Prompt.
Your answer should be the lines below from the one with "Troisième amélioration possible" to the one with "the regularization parameter.", both included, given again exactly and with nothing added.

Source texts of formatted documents
#####

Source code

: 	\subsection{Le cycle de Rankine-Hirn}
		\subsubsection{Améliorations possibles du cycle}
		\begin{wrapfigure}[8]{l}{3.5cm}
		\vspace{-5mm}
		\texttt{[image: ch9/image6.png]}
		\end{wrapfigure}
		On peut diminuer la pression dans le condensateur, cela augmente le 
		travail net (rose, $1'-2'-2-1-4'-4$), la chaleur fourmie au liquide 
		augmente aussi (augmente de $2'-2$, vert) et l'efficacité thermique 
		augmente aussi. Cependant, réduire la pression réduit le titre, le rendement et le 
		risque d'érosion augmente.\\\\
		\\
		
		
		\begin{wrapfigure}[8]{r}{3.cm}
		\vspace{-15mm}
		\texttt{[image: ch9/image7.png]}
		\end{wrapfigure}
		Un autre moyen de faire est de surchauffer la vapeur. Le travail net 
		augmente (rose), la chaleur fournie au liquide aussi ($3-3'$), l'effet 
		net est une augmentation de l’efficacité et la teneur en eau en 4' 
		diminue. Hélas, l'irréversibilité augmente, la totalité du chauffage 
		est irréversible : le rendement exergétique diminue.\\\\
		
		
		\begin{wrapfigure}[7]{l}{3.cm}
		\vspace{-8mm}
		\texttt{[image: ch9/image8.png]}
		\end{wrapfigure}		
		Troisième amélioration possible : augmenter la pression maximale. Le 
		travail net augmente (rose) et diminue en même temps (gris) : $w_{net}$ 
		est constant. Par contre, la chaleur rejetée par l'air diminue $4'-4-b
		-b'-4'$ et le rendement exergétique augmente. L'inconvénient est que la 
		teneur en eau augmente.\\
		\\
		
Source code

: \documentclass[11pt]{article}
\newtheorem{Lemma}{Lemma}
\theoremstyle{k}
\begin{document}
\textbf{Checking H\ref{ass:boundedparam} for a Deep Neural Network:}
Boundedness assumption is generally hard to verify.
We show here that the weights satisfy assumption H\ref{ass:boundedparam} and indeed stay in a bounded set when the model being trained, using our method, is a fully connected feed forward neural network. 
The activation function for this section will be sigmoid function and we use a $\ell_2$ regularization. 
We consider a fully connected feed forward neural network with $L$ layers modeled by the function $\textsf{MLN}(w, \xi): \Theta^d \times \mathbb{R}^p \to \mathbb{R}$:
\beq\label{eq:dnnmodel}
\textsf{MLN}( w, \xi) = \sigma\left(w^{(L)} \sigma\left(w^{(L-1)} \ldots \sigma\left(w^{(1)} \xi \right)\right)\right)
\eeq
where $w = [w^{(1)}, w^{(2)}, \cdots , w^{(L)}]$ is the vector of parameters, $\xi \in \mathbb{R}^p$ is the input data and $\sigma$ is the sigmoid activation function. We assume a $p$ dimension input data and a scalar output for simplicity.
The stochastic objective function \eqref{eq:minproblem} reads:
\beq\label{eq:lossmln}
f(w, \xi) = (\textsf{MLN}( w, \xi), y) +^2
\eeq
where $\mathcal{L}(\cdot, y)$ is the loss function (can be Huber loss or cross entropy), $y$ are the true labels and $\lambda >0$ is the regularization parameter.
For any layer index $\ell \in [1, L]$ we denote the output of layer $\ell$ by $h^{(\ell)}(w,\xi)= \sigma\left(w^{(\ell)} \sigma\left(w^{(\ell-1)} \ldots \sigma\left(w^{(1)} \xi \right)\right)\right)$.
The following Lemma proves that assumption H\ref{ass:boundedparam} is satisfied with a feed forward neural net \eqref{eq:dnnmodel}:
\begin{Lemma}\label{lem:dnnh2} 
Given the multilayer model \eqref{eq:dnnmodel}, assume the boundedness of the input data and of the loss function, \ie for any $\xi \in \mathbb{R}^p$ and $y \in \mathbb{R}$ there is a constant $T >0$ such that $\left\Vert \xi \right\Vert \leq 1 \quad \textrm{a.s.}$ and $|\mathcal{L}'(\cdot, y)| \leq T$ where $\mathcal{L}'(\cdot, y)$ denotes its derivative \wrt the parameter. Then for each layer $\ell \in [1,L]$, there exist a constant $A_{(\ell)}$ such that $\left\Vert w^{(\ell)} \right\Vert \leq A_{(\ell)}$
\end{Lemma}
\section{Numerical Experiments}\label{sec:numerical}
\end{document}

#####

Solution to the problem.
		Troisième amélioration possible : augmenter la pression maximale. Le 
		travail net augmente (rose) et diminue en même temps (gris) : $w_{net}$ 
		est constant. Par contre, la chaleur rejetée par l'air diminue $4'-4-b
		-b'-4'$ et le rendement exergétique augmente. L'inconvénient est que la 
		teneur en eau augmente.\\
		\\
		
Source code

: \documentclass[11pt]{article}
\newtheorem{Lemma}{Lemma}
\theoremstyle{k}
\begin{document}
\textbf{Checking H\ref{ass:boundedparam} for a Deep Neural Network:}
Boundedness assumption is generally hard to verify.
We show here that the weights satisfy assumption H\ref{ass:boundedparam} and indeed stay in a bounded set when the model being trained, using our method, is a fully connected feed forward neural network. 
The activation function for this section will be sigmoid function and we use a $\ell_2$ regularization. 
We consider a fully connected feed forward neural network with $L$ layers modeled by the function $\textsf{MLN}(w, \xi): \Theta^d \times \mathbb{R}^p \to \mathbb{R}$:
\beq\label{eq:dnnmodel}
\textsf{MLN}( w, \xi) = \sigma\left(w^{(L)} \sigma\left(w^{(L-1)} \ldots \sigma\left(w^{(1)} \xi \right)\right)\right)
\eeq
where $w = [w^{(1)}, w^{(2)}, \cdots , w^{(L)}]$ is the vector of parameters, $\xi \in \mathbb{R}^p$ is the input data and $\sigma$ is the sigmoid activation function. We assume a $p$ dimension input data and a scalar output for simplicity.
The stochastic objective function \eqref{eq:minproblem} reads:
\beq\label{eq:lossmln}
f(w, \xi) = (\textsf{MLN}( w, \xi), y) +^2
\eeq
where $\mathcal{L}(\cdot, y)$ is the loss function (can be Huber loss or cross entropy), $y$ are the true labels and $\lambda >0$ is the regularization parameter.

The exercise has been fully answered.